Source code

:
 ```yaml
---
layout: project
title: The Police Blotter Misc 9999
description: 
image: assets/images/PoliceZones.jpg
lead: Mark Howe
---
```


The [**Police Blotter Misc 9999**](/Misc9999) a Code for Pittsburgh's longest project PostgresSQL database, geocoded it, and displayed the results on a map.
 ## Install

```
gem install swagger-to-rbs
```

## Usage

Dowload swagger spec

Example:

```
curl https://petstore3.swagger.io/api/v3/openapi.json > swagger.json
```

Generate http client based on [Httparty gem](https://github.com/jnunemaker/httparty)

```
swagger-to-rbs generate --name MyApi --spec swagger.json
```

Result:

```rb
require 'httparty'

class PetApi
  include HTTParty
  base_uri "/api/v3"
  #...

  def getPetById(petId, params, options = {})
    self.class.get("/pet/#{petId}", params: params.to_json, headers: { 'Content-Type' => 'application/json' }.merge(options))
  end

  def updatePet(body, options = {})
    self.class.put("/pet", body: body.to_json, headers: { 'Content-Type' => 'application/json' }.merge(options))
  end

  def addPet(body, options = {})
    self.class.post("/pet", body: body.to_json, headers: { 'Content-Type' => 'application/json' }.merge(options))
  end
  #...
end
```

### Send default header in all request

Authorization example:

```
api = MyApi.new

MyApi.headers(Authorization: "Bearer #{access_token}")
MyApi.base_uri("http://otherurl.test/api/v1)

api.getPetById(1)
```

------------------------------------------------------------

§ **Assigned task**:
An exact copy of every record above is needed. Write it out word for word.

§ **Task solution**:
Source code

:
 ```yaml
---
layout: project
title: The Police Blotter Misc 9999
description: 
image: assets/images/PoliceZones.jpg
lead: Mark Howe
---
```


The [**Police Blotter Misc 9999**](/Misc9999) a Code for Pittsburgh's longest project PostgresSQL database, geocoded it, and displayed the results on a map.
 ## Install

```
gem install swagger-to-rbs
```

## Usage

Dowload swagger spec

Example:

```
curl https://petstore3.swagger.io/api/v3/openapi.json > swagger.json
```

Generate http client based on [Httparty gem](https://github.com/jnunemaker/httparty)

```
swagger-to-rbs generate --name MyApi --spec swagger.json
```

Result:

```rb
require 'httparty'

class PetApi
  include HTTParty
  base_uri "/api/v3"
  #...

  def getPetById(petId, params, options = {})
    self.class.get("/pet/#{petId}", params: params.to_json, headers: { 'Content-Type' => 'application/json' }.merge(options))
  end

  def updatePet(body, options = {})
    self.class.put("/pet", body: body.to_json, headers: { 'Content-Type' => 'application/json' }.merge(options))
  end

  def addPet(body, options = {})
    self.class.post("/pet", body: body.to_json, headers: { 'Content-Type' => 'application/json' }.merge(options))
  end
  #...
end
```

### Send default header in all request

Authorization example:

```
api = MyApi.new

MyApi.headers(Authorization: "Bearer #{access_token}")
MyApi.base_uri("http://otherurl.test/api/v1)

api.getPetById(1)
```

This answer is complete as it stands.